On Wednesday April 25,1945 President Harry Truman met with Secretary of War Henry Stimson and General Leslie Groves, so he could be briefed on a top secret military operation: The Manhattan Project. Truman had been president for 14 days.
He was vice-president for only 82 days. He had met with FDR twice during that time in what amounted to glorified photo-ops for the press. It seems nothing of consequence was discussed. Truman noted in his diary that the president appeared very ill.
The Vice-President of the United States didn’t need to know about The Manhattan Project. Truman wasn’t totally in the dark. On April 12, after being sworn in as President of the United States, following the sudden death of FDR, Secretary of War Stimson, approached the new president, and told him they needed to meet about an important top secret war project which would produce a weapon of unimaginable destructive power. An inkling of a clue.
A few years earlier, while Senator Harry Truman of Missouri chaired the Special Committee to Investigate the National Defense Program he noticed massive amounts of money secretly going into a nameless program with no Congressional oversight. Something suspicious was up. Truman was determined to get to the bottom of this mystery project.
Senator Truman wanted to send two investigators to Pasco, Washington, which was close to Hanford, to look into shabbily produced housing for workers there. Hanford was home to The Manhattan Project’s plutonium producing reactors. Secretary Stimson intervened with Truman and told the Senator he would personally take responsibility for any misuse of public funds in connection with housing, but only after the war was over.
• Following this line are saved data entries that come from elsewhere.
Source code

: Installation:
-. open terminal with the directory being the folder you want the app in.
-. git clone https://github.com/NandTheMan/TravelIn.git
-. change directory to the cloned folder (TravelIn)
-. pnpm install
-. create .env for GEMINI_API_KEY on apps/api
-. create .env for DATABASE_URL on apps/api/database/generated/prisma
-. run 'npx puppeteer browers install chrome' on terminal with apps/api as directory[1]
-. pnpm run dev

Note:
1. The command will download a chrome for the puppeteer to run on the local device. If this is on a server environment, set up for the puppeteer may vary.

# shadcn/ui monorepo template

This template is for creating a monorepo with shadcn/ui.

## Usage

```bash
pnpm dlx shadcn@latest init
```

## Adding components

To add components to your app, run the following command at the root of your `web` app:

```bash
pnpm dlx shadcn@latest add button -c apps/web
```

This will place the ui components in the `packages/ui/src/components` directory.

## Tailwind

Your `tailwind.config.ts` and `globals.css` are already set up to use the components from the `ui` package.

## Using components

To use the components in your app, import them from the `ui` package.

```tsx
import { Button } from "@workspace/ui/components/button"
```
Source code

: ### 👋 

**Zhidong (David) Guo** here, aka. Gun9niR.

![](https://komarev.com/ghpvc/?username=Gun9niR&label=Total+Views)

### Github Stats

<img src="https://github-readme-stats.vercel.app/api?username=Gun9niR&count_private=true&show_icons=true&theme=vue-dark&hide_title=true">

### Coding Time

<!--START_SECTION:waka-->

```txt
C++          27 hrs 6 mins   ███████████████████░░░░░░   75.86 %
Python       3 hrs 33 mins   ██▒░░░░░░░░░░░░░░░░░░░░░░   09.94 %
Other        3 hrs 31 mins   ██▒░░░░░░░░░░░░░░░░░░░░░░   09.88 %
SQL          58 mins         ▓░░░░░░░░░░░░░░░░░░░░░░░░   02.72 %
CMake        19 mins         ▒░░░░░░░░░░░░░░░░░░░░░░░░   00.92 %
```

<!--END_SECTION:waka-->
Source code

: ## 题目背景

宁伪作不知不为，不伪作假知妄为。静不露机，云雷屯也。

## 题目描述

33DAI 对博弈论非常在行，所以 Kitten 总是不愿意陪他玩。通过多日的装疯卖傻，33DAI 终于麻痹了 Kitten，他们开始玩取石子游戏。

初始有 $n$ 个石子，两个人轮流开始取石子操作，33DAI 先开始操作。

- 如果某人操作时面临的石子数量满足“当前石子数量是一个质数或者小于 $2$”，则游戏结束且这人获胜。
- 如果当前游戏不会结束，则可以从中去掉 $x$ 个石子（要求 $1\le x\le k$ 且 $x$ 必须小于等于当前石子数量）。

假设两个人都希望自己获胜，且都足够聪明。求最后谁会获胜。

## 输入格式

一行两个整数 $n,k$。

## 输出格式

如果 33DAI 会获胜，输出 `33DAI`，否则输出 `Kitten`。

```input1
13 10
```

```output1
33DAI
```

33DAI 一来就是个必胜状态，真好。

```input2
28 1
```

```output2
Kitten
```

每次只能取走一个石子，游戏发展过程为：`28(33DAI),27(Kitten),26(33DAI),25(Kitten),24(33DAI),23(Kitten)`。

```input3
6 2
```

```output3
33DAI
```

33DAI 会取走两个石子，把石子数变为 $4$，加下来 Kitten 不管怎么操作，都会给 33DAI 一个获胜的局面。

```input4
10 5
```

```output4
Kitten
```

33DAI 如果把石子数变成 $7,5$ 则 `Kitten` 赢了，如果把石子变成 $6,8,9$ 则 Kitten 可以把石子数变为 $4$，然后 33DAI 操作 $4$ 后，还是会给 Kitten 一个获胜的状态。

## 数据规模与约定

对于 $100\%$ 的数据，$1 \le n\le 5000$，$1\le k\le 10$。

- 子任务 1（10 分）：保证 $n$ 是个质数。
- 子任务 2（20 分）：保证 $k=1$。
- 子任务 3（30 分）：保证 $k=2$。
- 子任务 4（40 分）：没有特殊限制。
This satisfied Truman.
During the Stimson/Groves meeting, Truman was given a 24 page report to read about The Manhattan Project. Truman scoffed at reading it while in a meeting, but both officials urged him to read it, saying it was the most concise way to understand the project quickly. So he read about the largest scientific experiment ever attempted by mankind.
A “need to know basis” was a guiding principle for The Manhattan Project during the war. Of the estimated 75,000 workers in Oak Ridge during the war, the history experts claim 200-300 people knew the purpose for the top secret industrial site.
Imagine the surprise of all those workers when President Truman addressed the nation by radio on August 6, 1945 and announced the bombing of Hiroshima with a new atomic weapon. During the announcement, Truman told the nation the weapon had been developed in Hanford, Washington, Los Alamos, New Mexico and in Oak Ridge, Tennessee.
Many Oak Ridgers first learned the purpose of their years of work from President Truman on the radio. The irony is that Truman had only known about the project for 103 days.